Dat werd de reden om later alsnog op te gaan in MVO Nederland. Die organisatie nam een deel van de systeemagenda van De Groene Zaak over, maar steeds duidelijker werd ook dat de meeste ondernemingen hun eigen besognes voorop hebben staan: hoe blijf ik overeind in de markt met mijn producten en diensten, hoe vergroot ik mijn omzet, hoe verlaag ik de kosten, hoe speel ik in op wet- en regelgeving en haal ik daar ook nog voordeel uit, en welke bovenwettelijke dingen moet ik doen om een positieve reputatie te krijgen of te houden? Systeemanalyses die laten zien hoe institutionele factoren (de spelregels) de individuele afwegingen en keuzes sturen staan ver van het bed. Laat staan dat een bedrijf tijd en moeite wil steken in het aanpakken van die spelregels. Directe lobby tegen maatregelen die het bedrijfsbelang dreigen te schaden is gemeengoed; lobby voor wet- en regelgeving die het algemeen belang dient, zoals voor heffingen op schadelijke inputs en emissies, of voor regels die natuur- en biodiversiteitsbehoud verplichten, blijft beperkt.
“De samenleving werkt ook niet bepaald mee in de richting van systemische verandering boven individuele verbetering.”
De samenleving werkt ook niet bepaald mee in de richting van systemische verandering boven individuele verbetering. Liefst nemen we, met geheven vingertje, bedrijven de maat die het niet goed zouden doen – net zoals individuen die onduurzame keuzes maken het moeten ontgelden. Met name als ze milieubewust en activistisch zijn. Kennelijk mag iemand die het klimaat geen bal interesseert wel vervuilen, terwijl iemand die zich er zorgen over maakt geacht wordt z’n uitstoot te beperken zodat anderen onbelemmerd hun broeikasgassen mogen lozen. Uiterst merkwaardig. De parallel met ondernemingen is groot: een individueel bedrijf wordt aangesproken of voor de rechter gesleept op grond van de individuele afwegingen en keuzes die dat bedrijf maakt, terwijl het systeem, de institutionele context, dat deze afwegingen en keuzes stuurt amper in discussie komt. Sterker nog: we willen die systeemanalyses helemaal niet horen. Het is veel comfortabeler een ander (bedrijf, consument) de schuld te geven dan aan zoiets ingewikkelds als institutionele verandering te werken. En als een bedrijf af en toe toch zich inzet voor groenere spelregels (bijvoorbeeld Shell samen met Natuur en Milieu ten tijde van het Energieakkoord) wordt dat liever stilgehouden vanwege de vrees dat dit als hypocriet wordt weggezet: ja ja, de bal bij de overheid neerleggen, maar zelf lekker doorgaan met vervuilen…
Toch is samen werken aan systeemveranderingen in mijn ogen een aanzienlijk effectievere weg dan individuele personen of organisaties binnen dat systeem tot gedragsverandering op te roepen. Deze conclusie is overigens de laatste tijden ook door rechterlijke uitspraken bevestigd (Urgenda versus de Staat, Milieudefensie versus Shell, eilandstaat Vanatau versus alle VN-landen): staten zijn gehouden adequate milieubescherming te bieden, via regels die voor alle bedrijven geldig zijn.

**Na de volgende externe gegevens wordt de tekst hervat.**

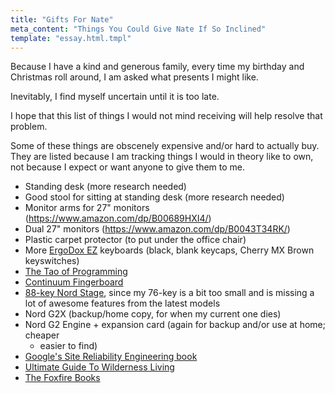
 ```yaml
---
title: "Gifts For Nate"
meta_content: "Things You Could Give Nate If So Inclined"
template: "essay.html.tmpl"
---
```


Because I have a kind and generous family, every time my birthday and
Christmas roll around, I am asked what presents I might like.

Inevitably, I find myself uncertain until it is too late.

I hope that this list of things I would not mind receiving will help resolve
that problem.

Some of these things are obscenely expensive and/or hard to actually buy.
They are listed because I am tracking things I would in theory like to own,
not because I expect or want anyone to give them to me.

* Standing desk (more research needed)
* Good stool for sitting at standing desk (more research needed)
* Monitor arms for 27" monitors (<https://www.amazon.com/dp/B00689HXI4/>)
* Dual 27" monitors (<https://www.amazon.com/dp/B0043T34RK/>)
* Plastic carpet protector (to put under the office chair)
* More [ErgoDox EZ](https://ergodox-ez.com/collections/frontpage/products/ergodox-ez-original-standalone?variant=40172496643) keyboards (black, blank keycaps, Cherry MX Brown keyswitches)
* [The Tao of Programming](http://www.amazon.com/The-Tao-Programming-Geoffrey-James/dp/0931137071)
* [Continuum Fingerboard](http://www.hakenaudio.com/Continuum/hakenaudioovervg.html)
* [88-key Nord Stage](http://www.nordkeyboards.com/products/nord-stage), since
  my 76-key is a bit too small and is missing a lot of awesome features from
  the latest models
* Nord G2X (backup/home copy, for when my current one dies)
* Nord G2 Engine + expansion card (again for backup and/or use at home; cheaper
  + easier to find)
* [Google's Site Reliability Engineering
  book](http://www.amazon.com/gp/product/149192912X/)
* [Ultimate Guide To Wilderness Living](https://www.amazon.com/Ultimate-Guide-Wilderness-Living-Surviving/dp/1569756503/)
* [The Foxfire Books](https://www.amazon.com/gp/bookseries/B00CJDHL4Y/ref=dp_st_0385073534)
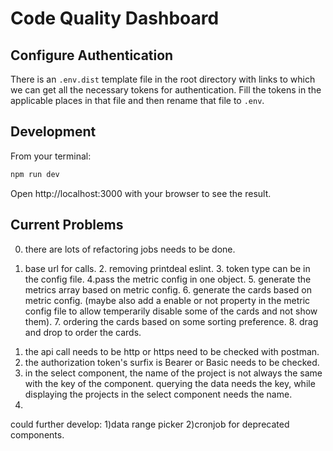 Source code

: # Code Quality Dashboard

## Configure Authentication

There is an ```.env.dist``` template file in the root directory with links to which we can get all the necessary tokens for authentication. Fill the tokens in the applicable places in that file and then rename that file to ```.env```.

## Development

From your terminal:

```sh
npm run dev
```

Open http://localhost:3000 with your browser to see the result.


## Current Problems
0) there are lots of refactoring jobs needs to be done.

1. base url for calls. 2. removing printdeal eslint. 3. token type can be in the config file. 4.pass the metric config in one object. 5. generate the metrics array based on metric config. 6. generate the cards based on metric config. (maybe also add a enable or not property in the metric config file to allow temperarily disable some of the cards and not show them). 7. ordering the cards based on some sorting preference. 8. drag and drop to order the cards.

1) the api call needs to be http or https need to be checked with postman.
2) the authorization token's surfix is Bearer or Basic needs to be checked.
3) in the select component, the name of the project is not always the same with the key of the component. querying the data needs the key, while displaying the projects in the select component needs the name.
4) 


could further develop:
1)data range picker
2)cronjob for deprecated components.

Van bedrijven hoeven niet zozeer andere keuzes binnen de huidige regels te worden verwacht, als wel inzet – samen met anderen zoals NGO’s – op andere spelregels en speelvelden die de hele meute de juiste richting op sturen. Het zal nog wel even duren voor dit besef echt doorkomt en in uitvoering wordt genomen. Maar ik zie weinig andere routes. Maar poeh, wat is het nog een lange weg te gaan.